STORED DATA Start Marker

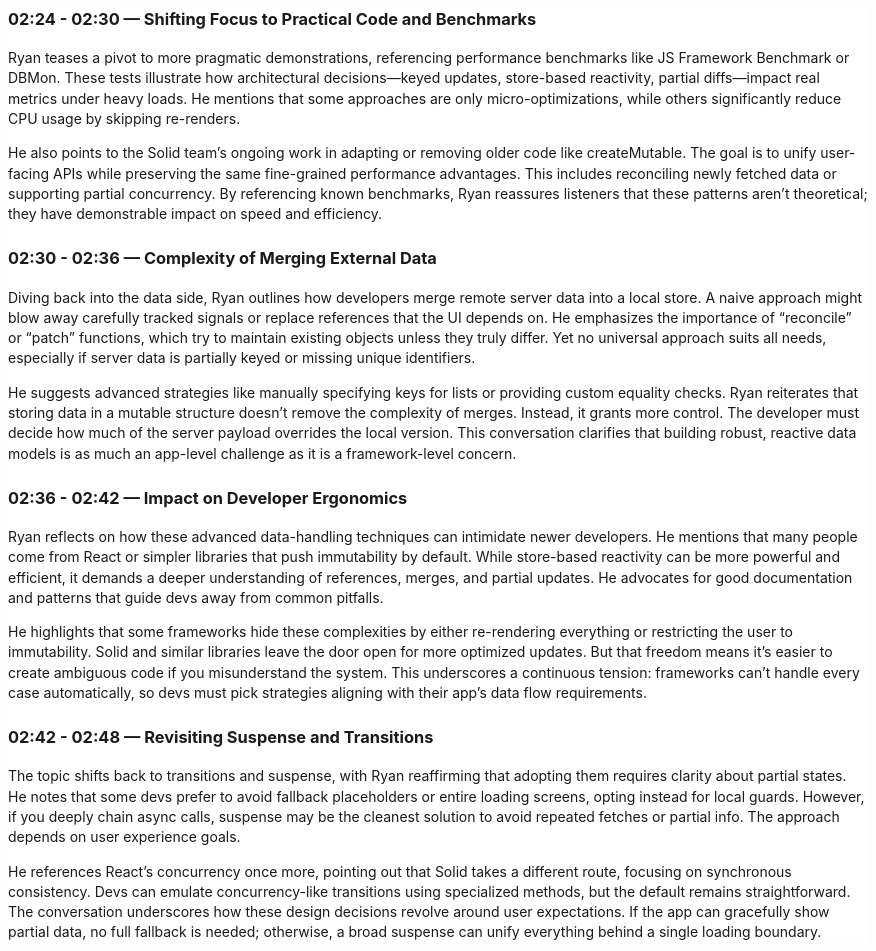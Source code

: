 ### 02:24 - 02:30 — Shifting Focus to Practical Code and Benchmarks

Ryan teases a pivot to more pragmatic demonstrations, referencing performance benchmarks like JS Framework Benchmark or DBMon. These tests illustrate how architectural decisions—keyed updates, store-based reactivity, partial diffs—impact real metrics under heavy loads. He mentions that some approaches are only micro-optimizations, while others significantly reduce CPU usage by skipping re-renders.

He also points to the Solid team’s ongoing work in adapting or removing older code like createMutable. The goal is to unify user-facing APIs while preserving the same fine-grained performance advantages. This includes reconciling newly fetched data or supporting partial concurrency. By referencing known benchmarks, Ryan reassures listeners that these patterns aren’t theoretical; they have demonstrable impact on speed and efficiency.

### 02:30 - 02:36 — Complexity of Merging External Data

Diving back into the data side, Ryan outlines how developers merge remote server data into a local store. A naive approach might blow away carefully tracked signals or replace references that the UI depends on. He emphasizes the importance of “reconcile” or “patch” functions, which try to maintain existing objects unless they truly differ. Yet no universal approach suits all needs, especially if server data is partially keyed or missing unique identifiers.

He suggests advanced strategies like manually specifying keys for lists or providing custom equality checks. Ryan reiterates that storing data in a mutable structure doesn’t remove the complexity of merges. Instead, it grants more control. The developer must decide how much of the server payload overrides the local version. This conversation clarifies that building robust, reactive data models is as much an app-level challenge as it is a framework-level concern.

### 02:36 - 02:42 — Impact on Developer Ergonomics

Ryan reflects on how these advanced data-handling techniques can intimidate newer developers. He mentions that many people come from React or simpler libraries that push immutability by default. While store-based reactivity can be more powerful and efficient, it demands a deeper understanding of references, merges, and partial updates. He advocates for good documentation and patterns that guide devs away from common pitfalls.

He highlights that some frameworks hide these complexities by either re-rendering everything or restricting the user to immutability. Solid and similar libraries leave the door open for more optimized updates. But that freedom means it’s easier to create ambiguous code if you misunderstand the system. This underscores a continuous tension: frameworks can’t handle every case automatically, so devs must pick strategies aligning with their app’s data flow requirements.

### 02:42 - 02:48 — Revisiting Suspense and Transitions

The topic shifts back to transitions and suspense, with Ryan reaffirming that adopting them requires clarity about partial states. He notes that some devs prefer to avoid fallback placeholders or entire loading screens, opting instead for local guards. However, if you deeply chain async calls, suspense may be the cleanest solution to avoid repeated fetches or partial info. The approach depends on user experience goals.

He references React’s concurrency once more, pointing out that Solid takes a different route, focusing on synchronous consistency. Devs can emulate concurrency-like transitions using specialized methods, but the default remains straightforward. The conversation underscores how these design decisions revolve around user expectations. If the app can gracefully show partial data, no full fallback is needed; otherwise, a broad suspense can unify everything behind a single loading boundary.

STORED DATA End Marker

*EXERCISE DIRECTIONS:*
A complete answer gives every line of the data that includes "based".

*TASK OUTPUT:*
Ryan teases a pivot to more pragmatic demonstrations, referencing performance benchmarks like JS Framework Benchmark or DBMon. These tests illustrate how architectural decisions—keyed updates, store-based reactivity, partial diffs—impact real metrics under heavy loads. He mentions that some approaches are only micro-optimizations, while others significantly reduce CPU usage by skipping re-renders.
Ryan reflects on how these advanced data-handling techniques can intimidate newer developers. He mentions that many people come from React or simpler libraries that push immutability by default. While store-based reactivity can be more powerful and efficient, it demands a deeper understanding of references, merges, and partial updates. He advocates for good documentation and patterns that guide devs away from common pitfalls.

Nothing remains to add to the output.